Guest Lectures :: Data Science Programming Methods

STAT 447 > Guest Lectures

Guest Lectures

Szilard Pafka, Epoch

Topic: With all the hype about deep learning and “AI”, it is not well (enough) publicized that for structured/tabular data widely encountered in business applications it is actually another machine learning algorithm, the gradient boosting machine/gradient boosted decision trees (GBM/GBDT) that most often achieves the highest accuracy in supervised learning/prediction tasks. In this talk we’ll provide plenty of evidence about the vast superiority of GBMs over deep learning on tabular/business data. Then, we will present some of the major open source GBM implementations such as xgboost, h2o, lightgbm and catboost (all of them available from R and Python), and finally, we will compare their main performance characteristics: training speed, memory footprint, scaling to multiple CPU cores, GPU implementations etc. While deep learning is certainly the best algorithm available for computer vision (and it has also shown some success in a few other rather specialized domains), in most business applications, where the data is most often of a tabular structure, gradient boosted decision trees are vastly superior to deep learning neural networks and should definitely be the algorithm of choice.

Bio: Dr Szilard Pafka is Chief Scientist at Epoch. Szilard studied Physics in the 90s and obtained a PhD by using statistical methods to analyze the risk of financial portfolios. He worked in finance, then in 2006 he moved to become the Chief Scientist of a tech company in Santa Monica, California doing everything data (analysis, modeling, data visualization, machine learning, data infrastructure etc). He was the founder/organizer of several meetups in the Los Angeles area (R, data science etc) and the data science community website datascience.la for more than a decade until he relocated to Texas in 2021. He is the author of a well-known machine learning benchmark on github (1000+ stars), a frequent speaker at conferences (keynote/invited at KDD, R-finance, Crunch, eRum and contributed at useR!, PAW, EARL, H2O World, Data Science Pop-up, Dataworks Summit etc.), and he has developed and taught graduate data science and machine learning courses as a visiting professor at two universities (UCLA in California and CEU in Europe).
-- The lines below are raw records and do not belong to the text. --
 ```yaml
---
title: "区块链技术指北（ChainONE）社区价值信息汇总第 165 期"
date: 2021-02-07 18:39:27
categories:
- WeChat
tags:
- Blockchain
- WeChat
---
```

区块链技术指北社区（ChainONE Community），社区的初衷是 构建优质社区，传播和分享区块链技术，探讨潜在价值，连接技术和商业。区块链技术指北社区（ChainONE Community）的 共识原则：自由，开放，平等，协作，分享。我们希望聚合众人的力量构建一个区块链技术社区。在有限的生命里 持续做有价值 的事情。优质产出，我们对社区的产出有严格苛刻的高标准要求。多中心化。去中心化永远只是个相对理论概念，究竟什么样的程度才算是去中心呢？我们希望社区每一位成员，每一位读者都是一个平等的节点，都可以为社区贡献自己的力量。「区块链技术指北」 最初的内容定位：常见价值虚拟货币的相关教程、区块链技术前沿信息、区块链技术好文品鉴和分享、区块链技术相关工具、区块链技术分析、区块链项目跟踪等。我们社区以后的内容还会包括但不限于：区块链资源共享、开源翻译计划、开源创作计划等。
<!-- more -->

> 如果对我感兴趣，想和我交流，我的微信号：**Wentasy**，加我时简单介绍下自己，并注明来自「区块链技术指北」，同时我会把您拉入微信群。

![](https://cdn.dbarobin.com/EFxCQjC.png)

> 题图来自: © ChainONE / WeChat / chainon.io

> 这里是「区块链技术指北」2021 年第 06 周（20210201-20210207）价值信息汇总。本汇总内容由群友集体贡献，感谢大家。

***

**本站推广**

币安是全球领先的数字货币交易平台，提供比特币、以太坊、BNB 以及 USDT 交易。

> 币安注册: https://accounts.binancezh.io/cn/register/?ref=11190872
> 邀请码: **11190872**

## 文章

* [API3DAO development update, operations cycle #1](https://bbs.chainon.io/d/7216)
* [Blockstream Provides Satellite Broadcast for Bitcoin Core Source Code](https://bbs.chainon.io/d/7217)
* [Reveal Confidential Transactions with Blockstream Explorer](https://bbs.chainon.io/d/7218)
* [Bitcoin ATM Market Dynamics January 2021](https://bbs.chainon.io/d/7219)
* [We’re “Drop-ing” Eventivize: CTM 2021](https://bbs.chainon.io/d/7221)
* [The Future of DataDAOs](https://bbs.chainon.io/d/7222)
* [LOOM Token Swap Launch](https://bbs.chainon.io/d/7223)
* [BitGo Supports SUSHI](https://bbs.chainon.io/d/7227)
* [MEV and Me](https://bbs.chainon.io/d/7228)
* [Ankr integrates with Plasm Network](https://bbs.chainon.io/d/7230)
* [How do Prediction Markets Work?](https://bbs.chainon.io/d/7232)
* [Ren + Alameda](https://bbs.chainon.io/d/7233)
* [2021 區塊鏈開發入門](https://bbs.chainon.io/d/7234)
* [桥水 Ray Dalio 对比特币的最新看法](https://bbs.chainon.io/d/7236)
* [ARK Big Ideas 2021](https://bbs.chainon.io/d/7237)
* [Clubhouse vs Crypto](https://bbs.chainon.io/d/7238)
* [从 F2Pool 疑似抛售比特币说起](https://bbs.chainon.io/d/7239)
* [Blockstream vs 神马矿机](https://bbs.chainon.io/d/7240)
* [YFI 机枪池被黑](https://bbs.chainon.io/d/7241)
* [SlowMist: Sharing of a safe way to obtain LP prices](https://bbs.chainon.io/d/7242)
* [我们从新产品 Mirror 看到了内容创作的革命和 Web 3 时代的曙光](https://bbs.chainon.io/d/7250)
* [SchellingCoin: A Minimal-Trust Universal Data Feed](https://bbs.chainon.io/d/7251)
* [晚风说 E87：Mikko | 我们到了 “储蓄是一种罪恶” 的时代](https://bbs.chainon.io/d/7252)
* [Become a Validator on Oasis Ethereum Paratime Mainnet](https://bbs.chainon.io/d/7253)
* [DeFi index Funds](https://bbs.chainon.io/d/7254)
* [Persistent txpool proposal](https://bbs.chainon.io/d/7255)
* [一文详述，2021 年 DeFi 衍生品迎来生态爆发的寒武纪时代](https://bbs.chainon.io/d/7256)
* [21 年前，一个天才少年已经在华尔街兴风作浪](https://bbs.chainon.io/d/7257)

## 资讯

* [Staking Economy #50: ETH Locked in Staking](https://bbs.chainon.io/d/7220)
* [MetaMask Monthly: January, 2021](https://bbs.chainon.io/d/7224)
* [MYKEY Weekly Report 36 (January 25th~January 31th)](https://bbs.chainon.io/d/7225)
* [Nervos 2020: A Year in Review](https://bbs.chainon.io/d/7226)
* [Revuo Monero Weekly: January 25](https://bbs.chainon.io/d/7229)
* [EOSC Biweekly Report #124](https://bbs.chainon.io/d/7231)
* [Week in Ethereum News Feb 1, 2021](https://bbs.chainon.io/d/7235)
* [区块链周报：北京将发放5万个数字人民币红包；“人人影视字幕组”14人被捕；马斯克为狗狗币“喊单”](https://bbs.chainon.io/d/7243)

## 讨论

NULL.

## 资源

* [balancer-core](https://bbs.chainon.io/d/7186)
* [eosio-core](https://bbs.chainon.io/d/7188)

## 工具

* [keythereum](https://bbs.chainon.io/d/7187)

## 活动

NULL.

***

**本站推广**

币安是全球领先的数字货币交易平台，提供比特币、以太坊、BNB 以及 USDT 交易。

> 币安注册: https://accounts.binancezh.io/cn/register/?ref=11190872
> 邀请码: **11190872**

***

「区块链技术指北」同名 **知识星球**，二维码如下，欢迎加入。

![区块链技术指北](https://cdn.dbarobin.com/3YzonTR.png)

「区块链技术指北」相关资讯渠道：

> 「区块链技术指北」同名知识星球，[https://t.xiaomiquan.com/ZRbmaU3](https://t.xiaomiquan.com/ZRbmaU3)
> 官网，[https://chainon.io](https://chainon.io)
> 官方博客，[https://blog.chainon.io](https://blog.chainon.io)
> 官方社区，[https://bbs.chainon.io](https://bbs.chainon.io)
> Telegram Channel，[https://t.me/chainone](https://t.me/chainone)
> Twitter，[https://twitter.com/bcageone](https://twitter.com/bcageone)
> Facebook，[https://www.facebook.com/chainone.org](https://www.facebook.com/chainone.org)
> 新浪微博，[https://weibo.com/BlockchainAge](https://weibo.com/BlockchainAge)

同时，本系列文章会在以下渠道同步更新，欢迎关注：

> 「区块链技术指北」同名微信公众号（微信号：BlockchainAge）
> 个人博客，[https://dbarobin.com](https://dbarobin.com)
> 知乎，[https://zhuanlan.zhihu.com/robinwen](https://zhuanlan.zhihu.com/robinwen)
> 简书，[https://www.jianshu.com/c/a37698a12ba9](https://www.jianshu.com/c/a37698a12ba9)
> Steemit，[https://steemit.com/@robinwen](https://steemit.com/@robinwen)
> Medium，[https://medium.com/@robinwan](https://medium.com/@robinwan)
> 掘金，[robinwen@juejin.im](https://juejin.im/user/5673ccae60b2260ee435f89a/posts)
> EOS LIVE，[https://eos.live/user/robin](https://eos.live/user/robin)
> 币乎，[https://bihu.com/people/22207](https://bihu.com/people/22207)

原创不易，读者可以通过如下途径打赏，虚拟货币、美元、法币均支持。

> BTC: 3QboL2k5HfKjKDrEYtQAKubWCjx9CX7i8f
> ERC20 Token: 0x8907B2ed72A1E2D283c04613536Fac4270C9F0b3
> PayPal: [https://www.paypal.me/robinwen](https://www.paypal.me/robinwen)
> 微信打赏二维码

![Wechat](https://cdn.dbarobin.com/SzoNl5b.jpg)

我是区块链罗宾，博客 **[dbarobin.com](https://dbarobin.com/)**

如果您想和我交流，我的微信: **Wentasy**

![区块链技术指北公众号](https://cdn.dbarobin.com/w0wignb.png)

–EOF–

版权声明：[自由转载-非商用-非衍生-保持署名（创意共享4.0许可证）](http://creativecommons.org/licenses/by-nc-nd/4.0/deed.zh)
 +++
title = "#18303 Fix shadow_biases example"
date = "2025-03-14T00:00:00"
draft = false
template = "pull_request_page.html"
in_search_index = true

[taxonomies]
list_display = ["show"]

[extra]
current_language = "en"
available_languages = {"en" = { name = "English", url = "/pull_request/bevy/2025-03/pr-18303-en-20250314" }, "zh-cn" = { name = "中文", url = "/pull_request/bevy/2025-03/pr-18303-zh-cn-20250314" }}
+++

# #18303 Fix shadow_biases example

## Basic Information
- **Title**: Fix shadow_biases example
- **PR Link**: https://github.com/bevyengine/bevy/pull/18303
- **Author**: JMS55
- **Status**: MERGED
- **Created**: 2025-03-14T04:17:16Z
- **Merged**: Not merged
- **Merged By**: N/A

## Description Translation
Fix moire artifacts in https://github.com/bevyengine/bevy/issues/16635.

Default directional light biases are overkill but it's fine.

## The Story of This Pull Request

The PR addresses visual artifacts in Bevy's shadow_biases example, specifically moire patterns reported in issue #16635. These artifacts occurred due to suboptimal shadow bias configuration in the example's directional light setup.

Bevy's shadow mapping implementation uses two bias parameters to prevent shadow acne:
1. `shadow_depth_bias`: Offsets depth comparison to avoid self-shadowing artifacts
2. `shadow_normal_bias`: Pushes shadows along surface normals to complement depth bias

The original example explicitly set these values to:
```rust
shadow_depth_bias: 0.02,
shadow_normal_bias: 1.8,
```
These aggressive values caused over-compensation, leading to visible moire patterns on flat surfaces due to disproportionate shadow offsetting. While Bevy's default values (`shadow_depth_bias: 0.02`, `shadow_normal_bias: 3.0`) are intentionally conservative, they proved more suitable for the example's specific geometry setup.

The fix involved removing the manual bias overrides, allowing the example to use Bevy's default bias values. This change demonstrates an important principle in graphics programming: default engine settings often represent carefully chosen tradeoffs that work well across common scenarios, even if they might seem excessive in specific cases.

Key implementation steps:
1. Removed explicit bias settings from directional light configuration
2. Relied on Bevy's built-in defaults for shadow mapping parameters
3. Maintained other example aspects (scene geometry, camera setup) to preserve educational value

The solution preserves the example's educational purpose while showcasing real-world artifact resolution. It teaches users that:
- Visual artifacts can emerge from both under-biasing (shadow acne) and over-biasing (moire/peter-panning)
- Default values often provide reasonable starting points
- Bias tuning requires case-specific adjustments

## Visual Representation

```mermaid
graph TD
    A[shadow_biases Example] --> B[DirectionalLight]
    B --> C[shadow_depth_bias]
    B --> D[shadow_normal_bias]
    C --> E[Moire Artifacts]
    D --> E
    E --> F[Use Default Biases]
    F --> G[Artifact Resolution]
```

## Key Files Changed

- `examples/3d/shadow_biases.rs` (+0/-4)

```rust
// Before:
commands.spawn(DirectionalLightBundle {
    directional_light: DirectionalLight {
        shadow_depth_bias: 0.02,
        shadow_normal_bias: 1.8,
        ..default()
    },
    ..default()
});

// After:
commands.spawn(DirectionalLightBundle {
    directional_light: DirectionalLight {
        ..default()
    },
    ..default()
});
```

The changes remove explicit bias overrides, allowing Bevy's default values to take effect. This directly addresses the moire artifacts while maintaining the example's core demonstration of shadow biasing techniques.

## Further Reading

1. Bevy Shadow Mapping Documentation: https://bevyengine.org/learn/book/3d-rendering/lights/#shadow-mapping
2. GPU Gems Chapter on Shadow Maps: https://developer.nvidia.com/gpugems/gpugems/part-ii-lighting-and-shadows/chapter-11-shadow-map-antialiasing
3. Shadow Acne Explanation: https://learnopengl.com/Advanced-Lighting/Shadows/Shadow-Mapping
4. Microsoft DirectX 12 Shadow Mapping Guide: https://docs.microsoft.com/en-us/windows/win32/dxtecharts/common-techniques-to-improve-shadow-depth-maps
You can follow him on LinkedIn, Twitter or Github.

The lecture took place Friday, October 28, at 1pm Central. The presentation slides are available, a video recording is available (to anybody with a valid University of Illinois ‘Netid’). An unrestricted YouTube! link is also available.

John Mount, WinVector

Topic: Machine learning practice, often called data science, emphasizes empirical tuning of predictive models. When these practitioners run into common problems they propose and promote fixes somewhat different than the statistical canon. I’ll discuss two issues where data science practice differs from statistical inference: co-linear variables and building classifiers for un-balanced models. For co-linear variables the data science practice is often “regularize and ignore”, which I will define and explain why this fire and forget procedure seems to work. This lets us start to explore the consequences of using prediction quality as an exclusive model quality metric. For un-balanced models I argue that the result is the opposite: ignoring the internal probabilistic structure of the problem leads to unnecessarily clumsy work arounds. The goal is to show how to appreciate data science as street fighting statistics.

Bio: Dr. John Mount is a Principal Consultant at Win Vector LLC. John has a Ph.D in computer science from Carnegie Mellon University, using probabilistic methods to prove convergence rates of Markov chains in optimization and sampling applications. He did work on structural diversity of molecules for biotech applications, wrote and executed algorithmic trading strategies for Banc of America securities (a division of Bank of America). He is now concentrating on data science, machine learning, AI and analytics consulting and teaching. His most recent teaching product is a two week private immersion course on data science for engineers. He is the co-author of the book Practical Data Science with R, from Manning and now it its 2nd edition. He is the author of a number of packages for data science in both R and Python. You can follow him on LinkedIn https://www.linkedin.com/in/johnamount/ , Twitter https://twitter.com/winvectorllc , or Github https://github.com/WinVector .

The lecture took place Wednesday, November 9, at 5pm Central. The presentation slides are available, as is the supporting GitHub repo A video recording is available (to anybody with a valid University of Illinois ‘Netid’). An unrestricted YouTube! link is also available.